Material supplied section start
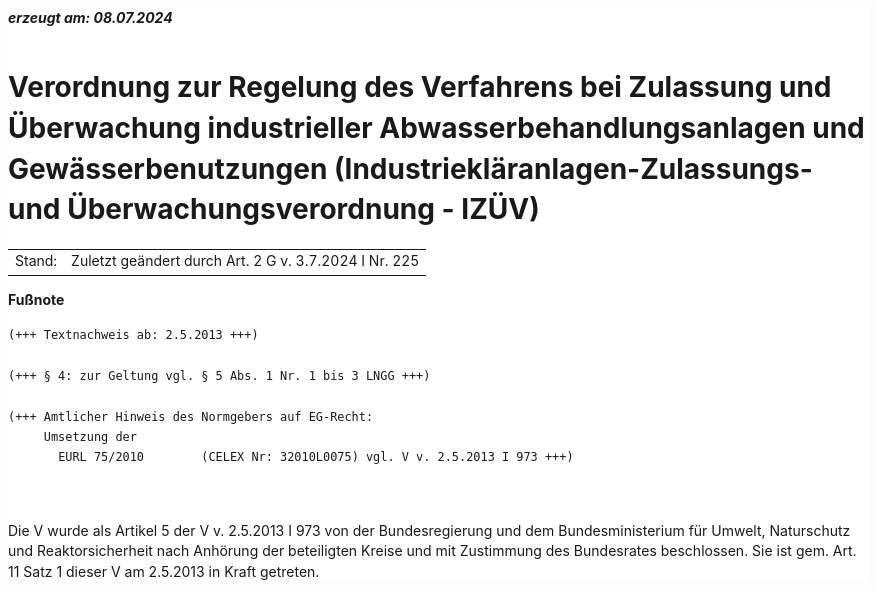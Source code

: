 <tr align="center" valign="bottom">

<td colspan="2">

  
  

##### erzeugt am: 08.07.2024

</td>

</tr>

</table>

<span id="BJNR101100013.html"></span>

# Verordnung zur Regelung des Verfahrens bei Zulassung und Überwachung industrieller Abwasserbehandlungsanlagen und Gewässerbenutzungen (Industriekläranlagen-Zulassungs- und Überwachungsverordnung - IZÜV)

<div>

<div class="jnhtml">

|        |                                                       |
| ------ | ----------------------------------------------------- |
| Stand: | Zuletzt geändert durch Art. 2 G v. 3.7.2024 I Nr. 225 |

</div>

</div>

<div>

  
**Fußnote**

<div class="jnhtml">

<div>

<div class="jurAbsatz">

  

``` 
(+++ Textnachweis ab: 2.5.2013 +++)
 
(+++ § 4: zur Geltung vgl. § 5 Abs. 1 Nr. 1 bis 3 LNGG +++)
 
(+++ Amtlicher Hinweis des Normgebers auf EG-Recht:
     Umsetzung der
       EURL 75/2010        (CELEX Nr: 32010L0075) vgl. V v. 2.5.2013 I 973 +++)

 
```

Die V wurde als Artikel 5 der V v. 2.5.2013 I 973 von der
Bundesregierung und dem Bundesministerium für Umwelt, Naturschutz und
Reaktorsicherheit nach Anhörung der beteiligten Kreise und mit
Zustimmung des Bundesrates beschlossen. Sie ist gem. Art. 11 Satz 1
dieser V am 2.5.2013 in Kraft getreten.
Material supplied section end
Material supplied section start
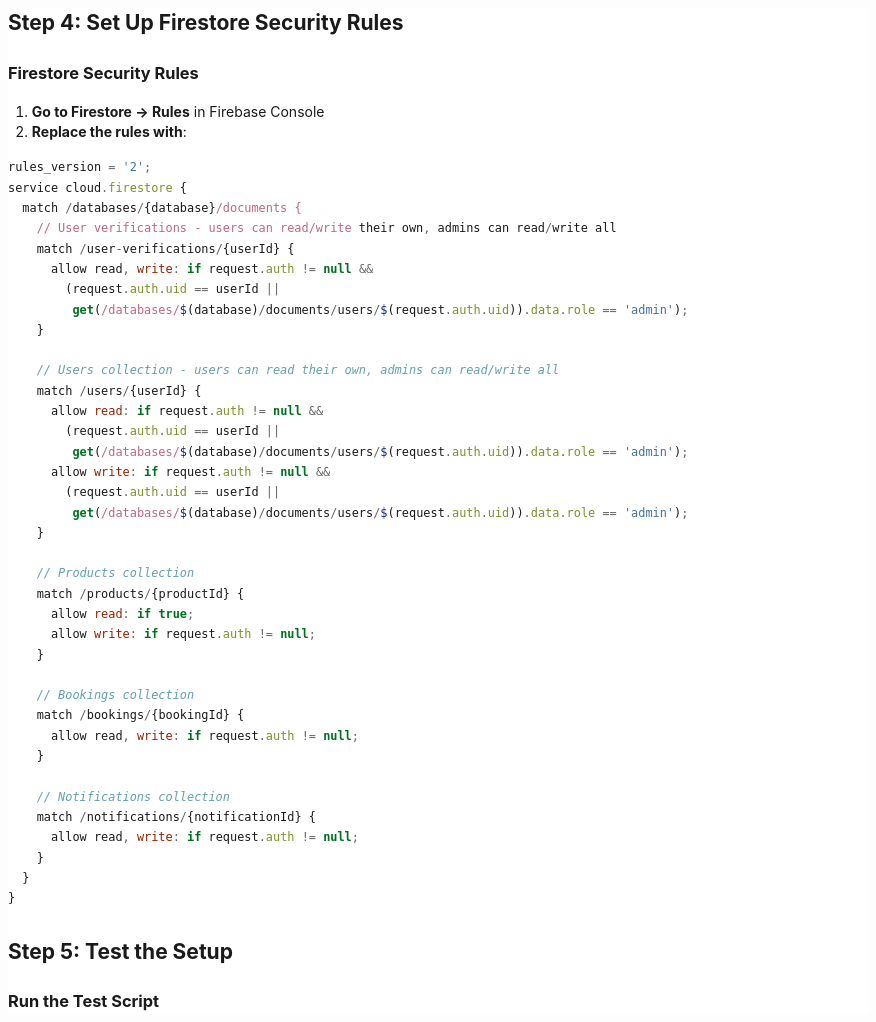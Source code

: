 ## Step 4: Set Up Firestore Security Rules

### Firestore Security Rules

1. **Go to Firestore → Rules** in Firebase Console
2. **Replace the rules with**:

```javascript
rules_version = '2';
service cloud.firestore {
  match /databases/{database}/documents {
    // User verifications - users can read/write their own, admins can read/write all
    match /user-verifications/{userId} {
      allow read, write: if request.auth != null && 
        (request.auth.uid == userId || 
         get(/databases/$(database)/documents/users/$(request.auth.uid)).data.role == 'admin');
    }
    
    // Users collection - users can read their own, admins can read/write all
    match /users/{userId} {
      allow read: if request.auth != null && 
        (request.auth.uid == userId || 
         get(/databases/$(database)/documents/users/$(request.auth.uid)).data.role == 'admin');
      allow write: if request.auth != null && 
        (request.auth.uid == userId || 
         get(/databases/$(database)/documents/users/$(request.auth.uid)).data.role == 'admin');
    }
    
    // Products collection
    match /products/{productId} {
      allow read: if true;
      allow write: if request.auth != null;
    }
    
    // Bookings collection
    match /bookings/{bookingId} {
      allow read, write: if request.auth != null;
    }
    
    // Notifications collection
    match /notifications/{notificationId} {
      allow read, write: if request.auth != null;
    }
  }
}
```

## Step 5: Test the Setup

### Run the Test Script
Material supplied section end
# [The task]
Scan the records above for the word "admins". Show each line in which it appears.

# [Result of the exercise]
    // User verifications - users can read/write their own, admins can read/write all
    // Users collection - users can read their own, admins can read/write all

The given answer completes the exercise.